[Problem description]:
The records below must be reproduced in full and without error.

[Provided data]:
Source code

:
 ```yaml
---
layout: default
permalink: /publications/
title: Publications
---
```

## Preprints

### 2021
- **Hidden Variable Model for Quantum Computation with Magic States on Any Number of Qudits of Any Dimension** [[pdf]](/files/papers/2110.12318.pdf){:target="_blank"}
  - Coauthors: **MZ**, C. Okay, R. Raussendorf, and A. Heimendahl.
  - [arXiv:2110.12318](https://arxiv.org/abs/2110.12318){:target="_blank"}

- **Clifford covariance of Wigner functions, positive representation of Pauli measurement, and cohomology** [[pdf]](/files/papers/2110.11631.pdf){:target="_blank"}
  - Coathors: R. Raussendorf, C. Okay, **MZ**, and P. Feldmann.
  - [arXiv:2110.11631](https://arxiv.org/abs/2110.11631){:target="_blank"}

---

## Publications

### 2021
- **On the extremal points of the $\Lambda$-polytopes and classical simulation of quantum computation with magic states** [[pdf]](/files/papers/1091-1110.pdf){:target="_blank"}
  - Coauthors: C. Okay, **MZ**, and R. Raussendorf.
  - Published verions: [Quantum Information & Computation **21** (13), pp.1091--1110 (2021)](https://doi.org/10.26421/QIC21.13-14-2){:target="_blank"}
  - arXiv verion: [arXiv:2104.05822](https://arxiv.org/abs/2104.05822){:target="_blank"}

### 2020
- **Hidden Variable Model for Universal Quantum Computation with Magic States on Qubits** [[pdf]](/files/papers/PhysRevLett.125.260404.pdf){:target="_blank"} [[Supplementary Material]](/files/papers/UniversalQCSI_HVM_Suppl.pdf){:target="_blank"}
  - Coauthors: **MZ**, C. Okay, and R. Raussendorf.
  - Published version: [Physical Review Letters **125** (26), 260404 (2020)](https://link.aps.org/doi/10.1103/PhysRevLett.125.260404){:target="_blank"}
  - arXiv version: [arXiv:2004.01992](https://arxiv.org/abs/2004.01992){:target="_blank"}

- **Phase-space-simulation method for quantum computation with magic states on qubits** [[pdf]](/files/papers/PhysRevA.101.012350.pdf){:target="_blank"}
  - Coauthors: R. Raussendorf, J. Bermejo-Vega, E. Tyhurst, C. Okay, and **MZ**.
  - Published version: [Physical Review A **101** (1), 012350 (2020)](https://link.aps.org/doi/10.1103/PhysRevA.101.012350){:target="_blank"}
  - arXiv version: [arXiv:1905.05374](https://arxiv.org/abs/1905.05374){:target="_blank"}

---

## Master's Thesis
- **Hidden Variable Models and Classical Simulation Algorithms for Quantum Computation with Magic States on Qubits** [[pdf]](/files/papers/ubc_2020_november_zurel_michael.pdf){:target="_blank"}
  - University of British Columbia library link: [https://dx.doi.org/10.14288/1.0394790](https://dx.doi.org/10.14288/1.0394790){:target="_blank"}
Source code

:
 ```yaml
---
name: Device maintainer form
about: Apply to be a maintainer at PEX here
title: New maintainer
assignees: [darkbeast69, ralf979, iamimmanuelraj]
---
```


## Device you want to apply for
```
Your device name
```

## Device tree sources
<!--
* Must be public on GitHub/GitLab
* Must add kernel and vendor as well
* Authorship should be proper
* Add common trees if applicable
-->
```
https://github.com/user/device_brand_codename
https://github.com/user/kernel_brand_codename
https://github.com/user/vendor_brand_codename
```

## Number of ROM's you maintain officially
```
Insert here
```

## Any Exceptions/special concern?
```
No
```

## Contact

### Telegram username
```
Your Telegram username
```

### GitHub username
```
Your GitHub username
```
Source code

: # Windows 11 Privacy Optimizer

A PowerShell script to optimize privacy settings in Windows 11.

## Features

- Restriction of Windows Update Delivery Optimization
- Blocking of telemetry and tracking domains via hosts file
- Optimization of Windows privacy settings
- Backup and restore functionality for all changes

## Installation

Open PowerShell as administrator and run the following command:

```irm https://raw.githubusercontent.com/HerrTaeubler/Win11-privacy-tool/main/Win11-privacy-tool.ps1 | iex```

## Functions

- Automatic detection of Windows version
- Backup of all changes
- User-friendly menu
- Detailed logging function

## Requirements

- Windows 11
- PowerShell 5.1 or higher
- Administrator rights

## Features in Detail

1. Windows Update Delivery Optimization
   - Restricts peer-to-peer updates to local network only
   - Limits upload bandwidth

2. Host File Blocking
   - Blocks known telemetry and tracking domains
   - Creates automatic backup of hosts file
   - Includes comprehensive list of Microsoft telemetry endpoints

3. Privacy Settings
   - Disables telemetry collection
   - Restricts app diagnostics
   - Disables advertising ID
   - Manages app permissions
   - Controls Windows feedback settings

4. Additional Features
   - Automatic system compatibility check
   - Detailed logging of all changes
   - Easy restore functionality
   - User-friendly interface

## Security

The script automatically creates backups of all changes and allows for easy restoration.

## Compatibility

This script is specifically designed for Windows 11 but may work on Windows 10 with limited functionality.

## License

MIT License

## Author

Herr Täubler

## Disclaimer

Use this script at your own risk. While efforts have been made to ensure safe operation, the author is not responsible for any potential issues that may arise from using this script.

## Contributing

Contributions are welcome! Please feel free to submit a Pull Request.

[Expected answer]:
Source code

:
 ```yaml
---
layout: default
permalink: /publications/
title: Publications
---
```

## Preprints

### 2021
- **Hidden Variable Model for Quantum Computation with Magic States on Any Number of Qudits of Any Dimension** [[pdf]](/files/papers/2110.12318.pdf){:target="_blank"}
  - Coauthors: **MZ**, C. Okay, R. Raussendorf, and A. Heimendahl.
  - [arXiv:2110.12318](https://arxiv.org/abs/2110.12318){:target="_blank"}

- **Clifford covariance of Wigner functions, positive representation of Pauli measurement, and cohomology** [[pdf]](/files/papers/2110.11631.pdf){:target="_blank"}
  - Coathors: R. Raussendorf, C. Okay, **MZ**, and P. Feldmann.
  - [arXiv:2110.11631](https://arxiv.org/abs/2110.11631){:target="_blank"}

---

## Publications

### 2021
- **On the extremal points of the $\Lambda$-polytopes and classical simulation of quantum computation with magic states** [[pdf]](/files/papers/1091-1110.pdf){:target="_blank"}
  - Coauthors: C. Okay, **MZ**, and R. Raussendorf.
  - Published verions: [Quantum Information & Computation **21** (13), pp.1091--1110 (2021)](https://doi.org/10.26421/QIC21.13-14-2){:target="_blank"}
  - arXiv verion: [arXiv:2104.05822](https://arxiv.org/abs/2104.05822){:target="_blank"}

### 2020
- **Hidden Variable Model for Universal Quantum Computation with Magic States on Qubits** [[pdf]](/files/papers/PhysRevLett.125.260404.pdf){:target="_blank"} [[Supplementary Material]](/files/papers/UniversalQCSI_HVM_Suppl.pdf){:target="_blank"}
  - Coauthors: **MZ**, C. Okay, and R. Raussendorf.
  - Published version: [Physical Review Letters **125** (26), 260404 (2020)](https://link.aps.org/doi/10.1103/PhysRevLett.125.260404){:target="_blank"}
  - arXiv version: [arXiv:2004.01992](https://arxiv.org/abs/2004.01992){:target="_blank"}

- **Phase-space-simulation method for quantum computation with magic states on qubits** [[pdf]](/files/papers/PhysRevA.101.012350.pdf){:target="_blank"}
  - Coauthors: R. Raussendorf, J. Bermejo-Vega, E. Tyhurst, C. Okay, and **MZ**.
  - Published version: [Physical Review A **101** (1), 012350 (2020)](https://link.aps.org/doi/10.1103/PhysRevA.101.012350){:target="_blank"}
  - arXiv version: [arXiv:1905.05374](https://arxiv.org/abs/1905.05374){:target="_blank"}

---

## Master's Thesis
- **Hidden Variable Models and Classical Simulation Algorithms for Quantum Computation with Magic States on Qubits** [[pdf]](/files/papers/ubc_2020_november_zurel_michael.pdf){:target="_blank"}
  - University of British Columbia library link: [https://dx.doi.org/10.14288/1.0394790](https://dx.doi.org/10.14288/1.0394790){:target="_blank"}
Source code

:
 ```yaml
---
name: Device maintainer form
about: Apply to be a maintainer at PEX here
title: New maintainer
assignees: [darkbeast69, ralf979, iamimmanuelraj]
---
```


## Device you want to apply for
```
Your device name
```

## Device tree sources
<!--
* Must be public on GitHub/GitLab
* Must add kernel and vendor as well
* Authorship should be proper
* Add common trees if applicable
-->
```
https://github.com/user/device_brand_codename
https://github.com/user/kernel_brand_codename
https://github.com/user/vendor_brand_codename
```

## Number of ROM's you maintain officially
```
Insert here
```

## Any Exceptions/special concern?
```
No
```

## Contact

### Telegram username
```
Your Telegram username
```

### GitHub username
```
Your GitHub username
```
Source code

: # Windows 11 Privacy Optimizer

A PowerShell script to optimize privacy settings in Windows 11.

## Features

- Restriction of Windows Update Delivery Optimization
- Blocking of telemetry and tracking domains via hosts file
- Optimization of Windows privacy settings
- Backup and restore functionality for all changes

## Installation

Open PowerShell as administrator and run the following command:

```irm https://raw.githubusercontent.com/HerrTaeubler/Win11-privacy-tool/main/Win11-privacy-tool.ps1 | iex```

## Functions

- Automatic detection of Windows version
- Backup of all changes
- User-friendly menu
- Detailed logging function

## Requirements

- Windows 11
- PowerShell 5.1 or higher
- Administrator rights

## Features in Detail

1. Windows Update Delivery Optimization
   - Restricts peer-to-peer updates to local network only
   - Limits upload bandwidth

2. Host File Blocking
   - Blocks known telemetry and tracking domains
   - Creates automatic backup of hosts file
   - Includes comprehensive list of Microsoft telemetry endpoints

3. Privacy Settings
   - Disables telemetry collection
   - Restricts app diagnostics
   - Disables advertising ID
   - Manages app permissions
   - Controls Windows feedback settings

4. Additional Features
   - Automatic system compatibility check
   - Detailed logging of all changes
   - Easy restore functionality
   - User-friendly interface

## Security

The script automatically creates backups of all changes and allows for easy restoration.

## Compatibility

This script is specifically designed for Windows 11 but may work on Windows 10 with limited functionality.

## License

MIT License

## Author

Herr Täubler

## Disclaimer

Use this script at your own risk. While efforts have been made to ensure safe operation, the author is not responsible for any potential issues that may arise from using this script.

## Contributing

Contributions are welcome! Please feel free to submit a Pull Request.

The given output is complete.